Andrew V Samuelson et al. Genes Dev. 2007.

Abstract

Genetic and RNA interference (RNAi) screens for life span regulatory genes have revealed that the daf-2 insulin-like signaling pathway plays a major role in Caenorhabditis elegans longevity. This pathway converges on the DAF-16 transcription factor and may regulate life span by controlling the expression of a large number of genes, including free-radical detoxifying genes, stress resistance genes, and pathogen resistance genes. We conducted a genome-wide RNAi screen to identify genes necessary for the extended life span of daf-2 mutants and identified approximately 200 gene inactivations that shorten daf-2 life span. Some of these gene inactivations dramatically shorten daf-2 mutant life span but less dramatically shorten daf-2; daf-16 mutant or wild-type life span.

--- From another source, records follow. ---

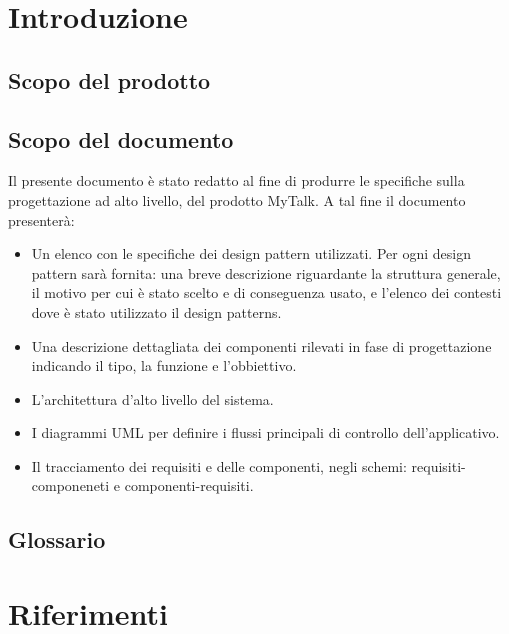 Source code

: 

\setcounter{page}{1}
\pagestyle{normal}


\newpage

\section{Introduzione}
\subsection{Scopo del prodotto}
\purpose

\subsection{Scopo del documento}
Il presente documento è stato redatto al fine di produrre le specifiche sulla progettazione ad alto livello, del prodotto MyTalk. A tal fine il documento presenterà:

\begin{itemize}
	\item Un elenco con le specifiche dei design pattern utilizzati. Per ogni design pattern sarà fornita: una breve descrizione riguardante la struttura generale, il motivo per cui è stato scelto e di conseguenza usato, e l'elenco dei contesti dove è stato utilizzato il design patterns.
	\item Una descrizione dettagliata dei componenti rilevati in fase di progettazione indicando il tipo,
la funzione e l'obbiettivo.
	\item L'architettura d'alto livello del sistema.
	\item I diagrammi UML per definire i flussi principali di controllo dell'applicativo.
	\item Il tracciamento dei requisiti e delle componenti, negli schemi: requisiti-componeneti e componenti-requisiti.
\end{itemize}

\subsection{Glossario}
\glossaryIntro

\clearpage
\section{Riferimenti}

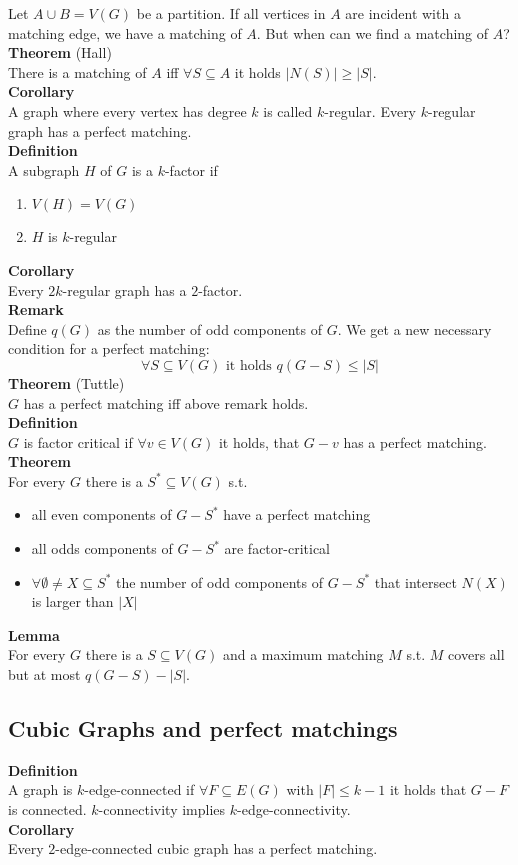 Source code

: \documentclass[a4paper, 12pt]{article}
\begin{document}
	Let $A\cup B = V(G)$ be a partition. If all vertices in $A$ are incident with a matching edge, we have a matching of $A$. But when can we find a matching of $A$? \\
	\textbf{Theorem} (Hall)\\
	There is a matching of $A$ iff $\forall S \subseteq A$ it holds $\left|N(S)\right| \geq \left|S\right|$.\\
	\textbf{Corollary}\\
	A graph where every vertex has degree $k$ is called $k$-regular. Every $k$-regular graph has a perfect matching.\\
	\textbf{Definition}\\
	A subgraph $H$ of $G$ is a $k$-factor if \begin{enumerate}
		\item $V(H) = V(G)$
		\item $H$ is $k$-regular 
	\end{enumerate} 
	\textbf{Corollary}\\
	Every $2k$-regular graph has a $2$-factor.\\
	\textbf{Remark}\\
	Define $q(G)$ as the number of odd components of $G$. We get a new necessary condition for a perfect matching: \[\forall S \subseteq V(G) \text{ it holds } q(G-S) \leq \left|S\right|\]
	\textbf{Theorem} (Tuttle)\\
	$G$ has a perfect matching iff above remark holds.\\
	\textbf{Definition}\\
	$G$ is factor critical if $\forall v \in V(G)$ it holds, that $G-v$ has a perfect matching.\\
	\textbf{Theorem}\\
	For every $G$ there is a $S^* \subseteq V(G)$ s.t. \begin{itemize}
		\item all even components of $G-S^*$ have a perfect matching
		\item all odds components of $G-S^*$ are factor-critical
		\item $\forall \emptyset \neq X \subseteq S^*$ the number of odd components of $G-S^*$ that intersect $N(X)$ is larger than $\left|X\right|$
	\end{itemize}
	\textbf{Lemma}\\
	For every $G$ there is a $S \subseteq V(G)$ and a maximum matching $M$ s.t. $M$ covers all but at most $q(G-S) - \left|S\right|$.
	\subsection{Cubic Graphs and perfect matchings}
	\textbf{Definition}\\
	A graph is $k$-edge-connected if $\forall F \subseteq E(G)$ with $\left|F\right| \leq k-1$ it holds that $G-F$ is connected. $k$-connectivity implies $k$-edge-connectivity.\\
	\textbf{Corollary}\\
	Every $2$-edge-connected cubic graph has a perfect matching.
\end{document}
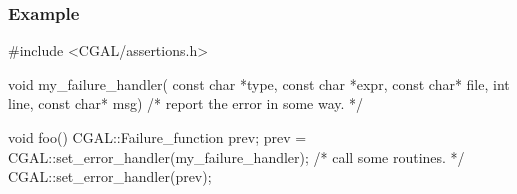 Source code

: \begin{ccAdvanced}
\ccGlueEnd

\subsubsection{Example}

\begin{cprog}
#include <CGAL/assertions.h>

void my_failure_handler(
    const char *type,
    const char *expr,
    const char* file,
    int line,
    const char* msg)
{
    /* report the error in some way. */
}

void foo()
{
    CGAL::Failure_function prev;
    prev = CGAL::set_error_handler(my_failure_handler);
    /* call some routines. */
    CGAL::set_error_handler(prev);
}
\end{cprog}

\end{ccAdvanced}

Molecular and behavioral markers for normal aging and for extended life span in low insulin/IGF1 (insulin-like growth factor 1) signaling were assayed to distinguish accelerated aging from general sickness and to examine age-related phenotypes. Detailed demographic analysis, molecular markers of aging, and insulin signaling mutant test strains were used to filter progeric gene inactivations for specific acceleration of aging. Highly represented in the genes that mediate life span extension in the daf-2 mutant are components of endocytotic trafficking of membrane proteins to lysosomes. These gene inactivations disrupt the increased expression of the DAF-16 downstream gene superoxide dismutase sod-3 in a daf-2 mutant, suggesting trafficking between the insulin-like receptor and DAF-16. The activities of these genes may normally decline during aging.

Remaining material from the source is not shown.